Investigations on the influence of graphite filler on dry sliding wear and abrasive wear behaviour of carbon fabric reinforced epoxy composites

• Published in: Wear Vol. 267; no. 9-10; pp. 1405 - 1414
• Main Authors: Suresha, B., Siddaramaiah, Kishore, Seetharamu, S., Kumaran, P. Sampath
• Format: Journal Article
• Language: English
• Published: Amsterdam Elsevier B.V 09.09.2009; Elsevier
• Subjects: Applied sciences; Carbon-epoxy composites; Composites; Dry sliding wear; Exact sciences and technology; Forms of application and semi-finished materials; Fracture mechanics (crack, fatigue, damage...); Friction, wear, lubrication; Fundamental areas of phenomenology (including applications); Graphite filler; Machine components; Mechanical engineering.
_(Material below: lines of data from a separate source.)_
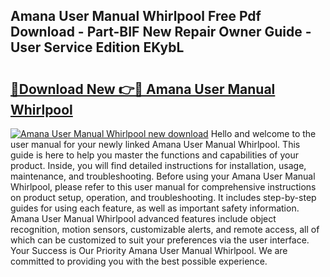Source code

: ## Amana User Manual Whirlpool Free Pdf Download - Part-BIF New Repair Owner Guide - User Service Edition EKybL

# <h2><a href="http://bc19863.oget.top/?id=Amana+User+Manual+Whirlpool">🔗Download New 👉🔴 Amana User Manual Whirlpool</a></h2>

[![Amana User Manual Whirlpool new download](https://i.imgur.com/5g1atiW.png)](http://bc19863.oget.top/?id=Amana+User+Manual+Whirlpool)
Hello and welcome to the user manual for your newly linked Amana User Manual Whirlpool. This guide is here to help you master the functions and capabilities of your product. Inside, you will find detailed instructions for installation, usage, maintenance, and troubleshooting. Before using your Amana User Manual Whirlpool, please refer to this user manual for comprehensive instructions on product setup, operation, and troubleshooting. It includes step-by-step guides for using each feature, as well as important safety information. Amana User Manual Whirlpool advanced features include object recognition, motion sensors, customizable alerts, and remote access, all of which can be customized to suit your preferences via the user interface. Your Success is Our Priority Amana User Manual Whirlpool. We are committed to providing you with the best possible experience.
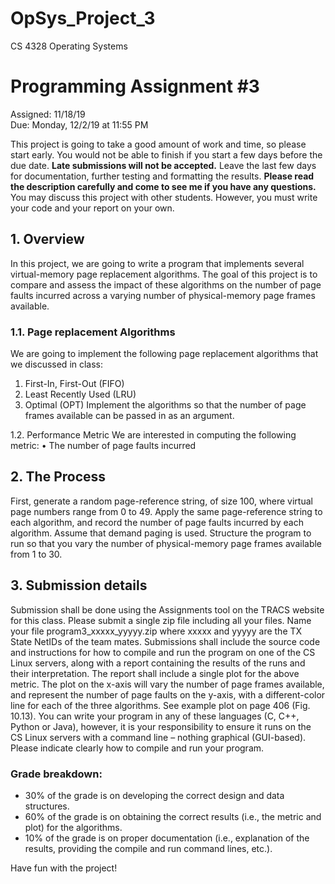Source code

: # OpSys_Project_3

CS 4328
Operating Systems

# Programming Assignment #3

Assigned: 11/18/19  
Due: Monday, 12/2/19 at 11:55 PM

This project is going to take a good amount of work and time, so please start early. You would not be able to finish if you start a few days before the due date. **Late submissions will not be accepted.** Leave the last few days for documentation, further testing and formatting the results. **Please read the description carefully and come to see me if you have any questions.** You may discuss this project with other students. However, you must write your code and your report on your own.

## 1. Overview
In this project, we are going to write a program that implements several virtual-memory page replacement algorithms. The goal of this project is to compare and assess the impact of these algorithms on the number of page faults incurred across a varying number of physical-memory page frames available.

### 1.1. Page replacement Algorithms
We are going to implement the following page replacement algorithms that we discussed in class:
1.	First-In, First-Out (FIFO)
2.	Least Recently Used (LRU)
3.	Optimal (OPT)
Implement the algorithms so that the number of page frames available can be passed in as an argument.

1.2. Performance Metric
We are interested in computing the following metric:
• The number of page faults incurred

## 2. The Process
First, generate a random page-reference string, of size 100, where virtual page numbers range from 0 to 49. Apply the same page-reference string to each algorithm, and record the number of page faults incurred by each algorithm. Assume that demand paging is used. Structure the program to run so that you vary the number of physical-memory page frames available from 1 to 30.

## 3. Submission details
Submission shall be done using the Assignments tool on the TRACS website for this class. Please submit a single zip file including all your files.
Name your file program3_xxxxx_yyyyy.zip where xxxxx and yyyyy are the TX State NetIDs of the team mates.
Submissions shall include the source code and instructions for how to compile and run the program on one of the CS Linux servers, along with a report containing the results of the runs and their interpretation.
The report shall include a single plot for the above metric. The plot on the x-axis will vary the number of page frames available, and represent the number of page faults on the y-axis, with a different-color line for each of the three algorithms. See example plot on page 406 (Fig. 10.13).
You can write your program in any of these languages (C, C++, Python or Java), however, it is your responsibility to ensure it runs on the CS Linux servers with a command line – nothing graphical (GUI-based). Please indicate clearly how to compile and run your program.

### Grade breakdown:
* 30% of the grade is on developing the correct design and data structures.
* 60% of the grade is on obtaining the correct results (i.e., the metric and plot) for the algorithms.
* 10% of the grade is on proper documentation (i.e., explanation of the results, providing the compile and run command lines, etc.).

Have fun with the project!
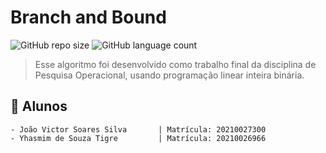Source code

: # Branch and Bound

![GitHub repo size](https://img.shields.io/github/repo-size/iuricode/README-template?style=for-the-badge)
![GitHub language count](https://img.shields.io/github/languages/count/iuricode/README-template?style=for-the-badge)


> Esse algoritmo foi desenvolvido como trabalho final da disciplina de Pesquisa Operacional, usando programação linear inteira binária.

## 🤝 Alunos

    - João Victor Soares Silva       | Matrícula: 20210027300 
    - Yhasmim de Souza Tigre         | Matrícula: 20210026966

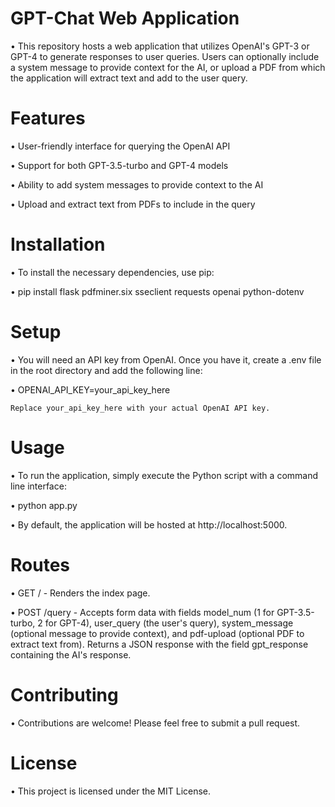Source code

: # GPT-Chat Web Application

• This repository hosts a web application that utilizes OpenAI's GPT-3 or GPT-4 to generate responses to user queries. Users can optionally include a system message to provide context for the AI, or upload a PDF from which the application will extract text and add to the user query.


# Features

• User-friendly interface for querying the OpenAI API

• Support for both GPT-3.5-turbo and GPT-4 models

• Ability to add system messages to provide context to the AI

• Upload and extract text from PDFs to include in the query


# Installation

• To install the necessary dependencies, use pip:

  • pip install flask pdfminer.six sseclient requests openai python-dotenv


# Setup

• You will need an API key from OpenAI. Once you have it, create a .env file in the root directory and add the following line:

  • OPENAI_API_KEY=your_api_key_here
  
  `Replace your_api_key_here with your actual OpenAI API key.`


# Usage

• To run the application, simply execute the Python script with a command line interface:

  • python app.py
  
  • By default, the application will be hosted at http://localhost:5000.


# Routes

• GET / - Renders the index page.

• POST /query - Accepts form data with fields model_num (1 for GPT-3.5-turbo, 2 for GPT-4), user_query (the user's query), system_message (optional message to provide context), and pdf-upload (optional PDF to extract text from). Returns a JSON response with the field gpt_response containing the AI's response.


# Contributing

• Contributions are welcome! Please feel free to submit a pull request.


# License

• This project is licensed under the MIT License.
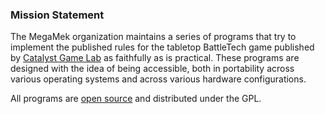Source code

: ### Mission Statement

The MegaMek organization maintains a series of programs that try to implement the published rules for the tabletop BattleTech game published by [Catalyst Game Lab](https://www.catalystgamelabs.com/) as faithfully as is practical. These programs are designed with the idea of being accessible, both in portability across various operating systems and across various hardware configurations.

All programs are [open source](https://opensource.org/faq#osd) and distributed under the GPL.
Machine design; Physics; Polymer industry, paints, wood; Solid mechanics; Structural and continuum mechanics; Technology of polymers; Two-body wear; Wear mechanisms; Two-body wear; Carbon-epoxy composites; Graphite filler; Wear mechanisms; Dry sliding wear; Epoxy resin; Composite material; Dry friction; Graphite fiber; Microcracking; Wear rate; Sliding contact; Pin disk test; Sliding friction; Damaging; Carbon fiber; Scanning electron microscopy; Sliding wear; Wear test; Rupture; Steel; Experimental study; Silicon carbide; Two body system; Abrasive wear; Graphite; Abrasives; Tribology
• ISSN: 0043-1648; 1873-2577
• DOI: 10.1016/j.wear.2009.01.026

In this experimental study, the dry sliding wear and two-body abrasive wear behaviour of graphite filled carbon fabric reinforced epoxy composites were investigated. Carbon fabric reinforced epoxy composite was used as a reference material. Sliding wear experiments were conducted using a pin-on-disc wear tester under dry contact condition. Mass loss was determined as a function of sliding velocity for loads of 25, 50, 75, and 100N at a constant sliding distance of 6000m. Two-body abrasive wear experiments were performed under multi-pass condition using silicon carbide (SiC) of 150 and 320 grit abrasive papers. The effects of abrading distance and different loads have been studied. Abrasive wear volume and specific wear rate as a function of applied normal load and abrading distance were also determined. The results show that in dry sliding wear situations, for increased load and sliding velocity, higher wear loss was recorded. The excellent wear characteristics were obtained with carbon-epoxy containing graphite as filler. Especially, 10wt.% of graphite in carbon-epoxy gave a low wear rate. A graphite surface film formed on the counterface was confirmed to be effective in improving the wear characteristics of graphite filled carbon-epoxy composites. In case of two-body abrasive wear, the wear volume increases with increasing load/abrading distance. Experimental results showed the type of counterface (hardened steel disc and SiC paper) material greatly influences the wear behaviour of the composites. Wear mechanisms of the composites were investigated using scanning electron microscopy. Wear of carbon-epoxy composite was found to be mainly due to a microcracking and fiber fracture mechanisms. It was found that the microcracking mechanism had been caused by progressive surface damage. Further, it was also noticed that carbon-epoxy composite wear is reduced to a greater extent by addition of the graphite filler, in which wear was dominated by microplowing/microcutting mechanisms instead of microcracking.